Flows provides deep insights at a flow level giving details such as average latency and packet drop indicator. It also raises anomalies when the latency of the flows increase or when packets get dropped because of congestion or forwarding errors.

Each flow has a packet counter representing the number of packets entering the ASIC for that flow over a period of time. This period of time is called aggregation interval. There are several points where flow statistics for a given flow can be aggregated. Aggregation can happen in the ASIC, switch software, and server software.

The Flows section of Nexus Dashboard Insights displays the telemetry information collected from various devices in the site that were added to the site.

For details on Flow Telemetry support for Cisco Nexus series switches and line cards, see the Compatibility Information section in the Nexus Dashboard Insights Release Notes.

Flows Hardware Requirements

For details on Flows Telemetry support for Cisco Nexus platform switches, see Nexus Dashboard Insights Release Notes Compatibility Information section.

Flows Guidelines and Limitations

For details on Flow Telemetry hardware support, see the Compatibility Information section in the Nexus Dashboard Insights Release Notes.

  • Output port information for outgoing traffic from N9K-C93180YC-EX, N9K-C93108TC-EX, and N9K-C93180LC-EX line cards will not be displayed.

  • Flows does not support multicast traffic. The access list must be provisioned to exclude the multicast traffic flows.

  • A maximum of 63 VRFs are supported on flow telemetry nodes.

  • The number of anomalies in the Site Overview dashboard will not match the number of anomalies in the flow browse page. The Site Dashboard contains the total anomaly count for the time range you selected. The flow records are not aggregated in the flow browse view, where multiple flow records can point to the same anomaly entry.

  • The L3-VNI flows show as L2-VNI flows when the VXLAN flow is dropped in the ingress node. When VXLAN packets are dropped in the first-hop, the exported VXLAN flow telemetry records will indicate the drop. However, they don’t carry the VNI information in it. The Ingress interface from the flow telemetry export along with the VRF associated with the interface, does not deduce if the flow is L2-VNI or L3-VNI. In this case Nexus Dashboard Insights associates the L2-VNI for the flow.

  • When a VXLAN encapsulated packet enters an Cisco Nexus 9500-EX switch and feature overlay (EVPN) is configured, the packet will be treated like a VXLAN transit node packet. Also the ingress interface and egress interface are set as zeros in the flow telemetry export. The ingress and egress interfaces are needed to consider this record for flows. The limitation on these switches results in the Cisco Nexus 9500-EX switch not being considered in the path stitching and correlation if the switch is in ingress, transit, or egress direction.
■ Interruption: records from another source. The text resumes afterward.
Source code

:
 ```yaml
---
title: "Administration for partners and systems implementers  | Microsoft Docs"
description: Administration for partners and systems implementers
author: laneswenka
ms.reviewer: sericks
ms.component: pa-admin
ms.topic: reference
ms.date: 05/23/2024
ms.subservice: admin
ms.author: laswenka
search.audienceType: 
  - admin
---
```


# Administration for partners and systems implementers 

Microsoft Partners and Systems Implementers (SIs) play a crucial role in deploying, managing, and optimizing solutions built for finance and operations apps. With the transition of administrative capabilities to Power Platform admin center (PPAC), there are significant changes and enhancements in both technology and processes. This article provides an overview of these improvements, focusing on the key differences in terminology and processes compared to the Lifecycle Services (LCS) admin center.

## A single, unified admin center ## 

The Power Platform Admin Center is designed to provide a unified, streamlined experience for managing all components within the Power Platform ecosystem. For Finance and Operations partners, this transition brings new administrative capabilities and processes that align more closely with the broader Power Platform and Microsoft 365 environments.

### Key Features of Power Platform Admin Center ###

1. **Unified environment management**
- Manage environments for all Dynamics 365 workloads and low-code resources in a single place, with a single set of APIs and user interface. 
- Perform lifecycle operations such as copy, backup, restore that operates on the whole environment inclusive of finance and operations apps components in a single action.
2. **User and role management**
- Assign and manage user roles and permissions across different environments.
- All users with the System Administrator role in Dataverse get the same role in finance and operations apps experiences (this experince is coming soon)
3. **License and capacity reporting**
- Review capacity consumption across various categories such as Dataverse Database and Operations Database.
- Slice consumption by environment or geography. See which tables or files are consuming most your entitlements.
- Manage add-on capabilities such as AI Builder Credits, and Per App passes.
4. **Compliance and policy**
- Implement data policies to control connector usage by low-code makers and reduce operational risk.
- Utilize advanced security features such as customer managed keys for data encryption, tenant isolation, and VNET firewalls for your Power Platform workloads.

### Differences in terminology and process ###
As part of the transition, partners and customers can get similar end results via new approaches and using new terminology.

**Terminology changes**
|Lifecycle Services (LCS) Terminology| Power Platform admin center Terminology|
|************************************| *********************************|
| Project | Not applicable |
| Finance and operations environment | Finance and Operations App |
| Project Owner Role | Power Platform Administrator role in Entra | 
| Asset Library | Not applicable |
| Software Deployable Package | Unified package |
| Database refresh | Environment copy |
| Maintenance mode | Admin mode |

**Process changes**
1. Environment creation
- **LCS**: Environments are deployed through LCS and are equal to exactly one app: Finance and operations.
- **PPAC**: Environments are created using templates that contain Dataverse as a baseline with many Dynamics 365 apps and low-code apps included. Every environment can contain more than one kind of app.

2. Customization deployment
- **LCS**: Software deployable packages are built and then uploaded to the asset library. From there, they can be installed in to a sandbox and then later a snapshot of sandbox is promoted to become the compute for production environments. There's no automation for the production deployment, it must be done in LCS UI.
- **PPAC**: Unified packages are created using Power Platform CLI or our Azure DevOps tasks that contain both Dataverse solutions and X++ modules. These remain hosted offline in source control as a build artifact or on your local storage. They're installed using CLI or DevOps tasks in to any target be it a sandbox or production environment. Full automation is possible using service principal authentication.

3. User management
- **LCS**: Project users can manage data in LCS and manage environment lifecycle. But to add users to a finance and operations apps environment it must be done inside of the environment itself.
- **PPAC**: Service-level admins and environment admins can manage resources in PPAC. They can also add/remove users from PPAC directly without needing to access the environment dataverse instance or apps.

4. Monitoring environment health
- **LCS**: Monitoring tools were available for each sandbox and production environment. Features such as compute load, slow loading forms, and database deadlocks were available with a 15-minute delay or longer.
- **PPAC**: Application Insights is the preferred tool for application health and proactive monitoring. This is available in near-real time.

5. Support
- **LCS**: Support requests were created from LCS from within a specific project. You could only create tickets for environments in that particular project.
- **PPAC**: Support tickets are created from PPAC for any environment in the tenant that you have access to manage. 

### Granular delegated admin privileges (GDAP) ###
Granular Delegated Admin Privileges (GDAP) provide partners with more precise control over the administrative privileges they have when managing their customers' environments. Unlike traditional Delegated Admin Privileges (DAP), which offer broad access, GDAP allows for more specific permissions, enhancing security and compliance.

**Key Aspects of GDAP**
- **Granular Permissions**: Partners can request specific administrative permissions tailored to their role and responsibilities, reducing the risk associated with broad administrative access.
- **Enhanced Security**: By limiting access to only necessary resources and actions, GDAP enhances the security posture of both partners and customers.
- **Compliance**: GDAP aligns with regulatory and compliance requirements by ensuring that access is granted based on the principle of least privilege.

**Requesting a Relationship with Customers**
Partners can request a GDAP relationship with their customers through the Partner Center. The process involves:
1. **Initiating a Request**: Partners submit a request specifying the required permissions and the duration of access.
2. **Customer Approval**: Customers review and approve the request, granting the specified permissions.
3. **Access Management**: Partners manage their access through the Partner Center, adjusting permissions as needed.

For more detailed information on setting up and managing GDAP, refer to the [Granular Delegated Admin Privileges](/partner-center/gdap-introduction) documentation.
Cisco Nexus 9500-EX switches will be treated like a transit node for an overlay packet.

  • For Nexus Dashboard Insights to work in VXLAN deployments, you must have symmetric configuration on the switches involved in the overlay. This enables Nexus Dashboard Insights to correlate and stitch the overlay flows. When such a symmetric configuration is not present, the VXLAN feature and forwarding will work, but Nexus Dashboard Insights will not stitch the flows correctly. See the following examples to understand what is meant by symmetric configuration on switches:

    • For Layer 2 VXLAN VNI cases: If vlan-x is mapped VNI-A in PE1, then the same vlan-x must be mapped to VNI-A in PE2, where PE1 and PE2 are VTEP endpoints for the Layer 2 overlay.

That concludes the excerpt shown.